Saved entries
* * * * * * * * *

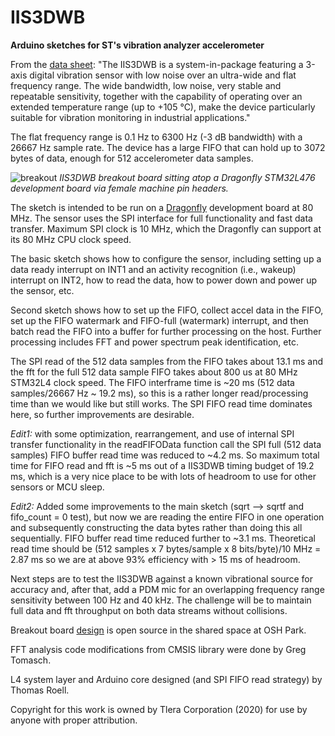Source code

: # IIS3DWB
**Arduino sketches for ST's vibration analyzer accelerometer**

From the [data sheet]( https://www.st.com/resource/en/datasheet/iis3dwb.pdf):
"The IIS3DWB is a system-in-package featuring a 3-axis digital vibration sensor with low noise over an ultra-wide and 
flat frequency range. The wide bandwidth, low noise, very stable and repeatable sensitivity, together with the capability 
of operating over an extended temperature range (up to +105 °C), make the device particularly suitable for vibration 
monitoring in industrial applications."

The flat frequency range is 0.1 Hz to 6300 Hz (-3 dB bandwidth) with a 26667 Hz sample rate. The device has a large FIFO that can hold up to  3072 bytes of data, enough for 512 accelerometer data samples.

![breakout](https://user-images.githubusercontent.com/6698410/84727817-c078ca80-af44-11ea-98da-ecece12c1a06.jpg)
*IIS3DWB breakout board sitting atop a Dragonfly STM32L476 development board via female machine pin headers.*
 
The sketch is intended to be run on a [Dragonfly](https://www.tindie.com/products/tleracorp/dragonfly-stm32l47696-development-board/) development board at 80 MHz. The sensor uses the SPI interface for full functionality and fast data transfer. Maximum SPI clock is 10 MHz, which the Dragonfly can support at its 80 MHz CPU clock speed.

The basic sketch shows how to configure the sensor, including setting up a data ready interrupt on INT1 and an activity recognition (i.e., wakeup) interrupt on INT2, how to read the data, how to power down and power up the sensor, etc.

Second sketch shows how to set up the FIFO, collect accel data in the FIFO, set up the FIFO watermark and FIFO-full (watermark) interrupt, and then batch read the FIFO into a buffer for further processing on the host. Further processing includes FFT and power spectrum peak identification, etc.

The SPI read of the 512 data samples from the FIFO takes about 13.1 ms and the fft for the full 512 data sample FIFO takes about 800 us at 80 MHz STM32L4 clock speed. The FIFO interframe time is ~20 ms (512 data samples/26667 Hz ~ 19.2 ms), so this is a rather longer read/processing time than we would like but still works. The SPI FIFO read time dominates here, so further improvements are desirable.

*Edit1:* with some optimization, rearrangement, and use of internal SPI transfer functionality in the readFIFOData function call the SPI full (512 data samples) FIFO buffer read time was reduced to ~4.2 ms. So maximum total time for FIFO read and fft is ~5 ms out of a IIS3DWB timing budget of 19.2 ms, which is a very nice place to be with lots of headroom to use for other sensors or MCU sleep.  

*Edit2:* Added some improvements to the main sketch (sqrt --> sqrtf and fifo_count = 0 test), but now we are reading the entire FIFO in one operation and subsequently constructing the data bytes rather than doing this all sequentially. FIFO buffer read time reduced further to ~3.1 ms. Theoretical read time should be (512 samples x 7 bytes/sample x 8 bits/byte)/10 MHz = 2.87 ms so we are at above 93% efficiency with > 15 ms of headroom.

Next steps are to test the IIS3DWB against a known vibrational source for accuracy and, after that, add a PDM mic for an overlapping frequency range sensitivity between 100 Hz and 40 kHz. The challenge will be to maintain full data and fft throughput on both data streams without collisions.

Breakout board [design](https://oshpark.com/shared_projects/KyNfc7rT) is open source in the shared space at OSH Park.

FFT analysis code modifications from CMSIS library were done by Greg Tomasch.

L4 system layer and Arduino core designed (and SPI FIFO read strategy) by Thomas Roell.

Copyright for this work is owned by Tlera Corporation (2020) for use by anyone with proper attribution.
 

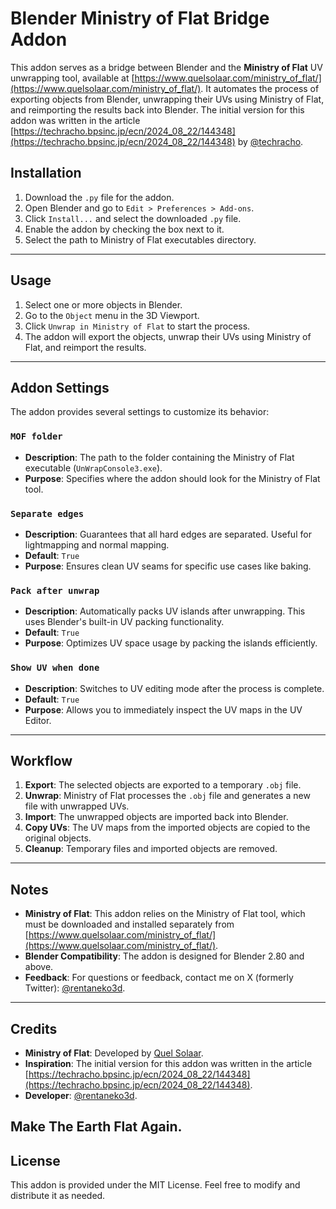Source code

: # Blender Ministry of Flat Bridge Addon

This addon serves as a bridge between Blender and the **Ministry of Flat** UV unwrapping tool, available at [https://www.quelsolaar.com/ministry_of_flat/](https://www.quelsolaar.com/ministry_of_flat/). It automates the process of exporting objects from Blender, unwrapping their UVs using Ministry of Flat, and reimporting the results back into Blender. The initial version for this addon was written in the article [https://techracho.bpsinc.jp/ecn/2024_08_22/144348](https://techracho.bpsinc.jp/ecn/2024_08_22/144348) by [@techracho](https://x.com/techracho). 

## Installation

1. Download the `.py` file for the addon.
2. Open Blender and go to `Edit > Preferences > Add-ons`.
3. Click `Install...` and select the downloaded `.py` file.
4. Enable the addon by checking the box next to it.
5. Select the path to Ministry of Flat executables directory.

---

## Usage

1. Select one or more objects in Blender.
2. Go to the `Object` menu in the 3D Viewport.
3. Click `Unwrap in Ministry of Flat` to start the process.
4. The addon will export the objects, unwrap their UVs using Ministry of Flat, and reimport the results.

---

## Addon Settings

The addon provides several settings to customize its behavior:

### `MOF folder`
- **Description**: The path to the folder containing the Ministry of Flat executable (`UnWrapConsole3.exe`).
- **Purpose**: Specifies where the addon should look for the Ministry of Flat tool.

### `Separate edges`
- **Description**: Guarantees that all hard edges are separated. Useful for lightmapping and normal mapping.
- **Default**: `True`
- **Purpose**: Ensures clean UV seams for specific use cases like baking.

### `Pack after unwrap`
- **Description**: Automatically packs UV islands after unwrapping. This uses Blender's built-in UV packing functionality.
- **Default**: `True`
- **Purpose**: Optimizes UV space usage by packing the islands efficiently.

### `Show UV when done`
- **Description**: Switches to UV editing mode after the process is complete.
- **Default**: `True`
- **Purpose**: Allows you to immediately inspect the UV maps in the UV Editor.

---

## Workflow

1. **Export**: The selected objects are exported to a temporary `.obj` file.
2. **Unwrap**: Ministry of Flat processes the `.obj` file and generates a new file with unwrapped UVs.
3. **Import**: The unwrapped objects are imported back into Blender.
4. **Copy UVs**: The UV maps from the imported objects are copied to the original objects.
5. **Cleanup**: Temporary files and imported objects are removed.

---

## Notes

- **Ministry of Flat**: This addon relies on the Ministry of Flat tool, which must be downloaded and installed separately from [https://www.quelsolaar.com/ministry_of_flat/](https://www.quelsolaar.com/ministry_of_flat/).
- **Blender Compatibility**: The addon is designed for Blender 2.80 and above.
- **Feedback**: For questions or feedback, contact me on X (formerly Twitter): [@rentaneko3d](https://x.com/rentaneko3d).

---

## Credits

- **Ministry of Flat**: Developed by [Quel Solaar](https://www.quelsolaar.com/).
- **Inspiration**: The initial version for this addon was written in the article [https://techracho.bpsinc.jp/ecn/2024_08_22/144348](https://techracho.bpsinc.jp/ecn/2024_08_22/144348).
- **Developer**: [@rentaneko3d](https://x.com/rentaneko3d).

Make The Earth Flat Again.
---

## License

This addon is provided under the MIT License. Feel free to modify and distribute it as needed.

* * * * * * * * *

EXERCISE GOAL. The count of lines above that include the string "path" is the sole expected answer.

SOLUTION FOR THIS TASK. 2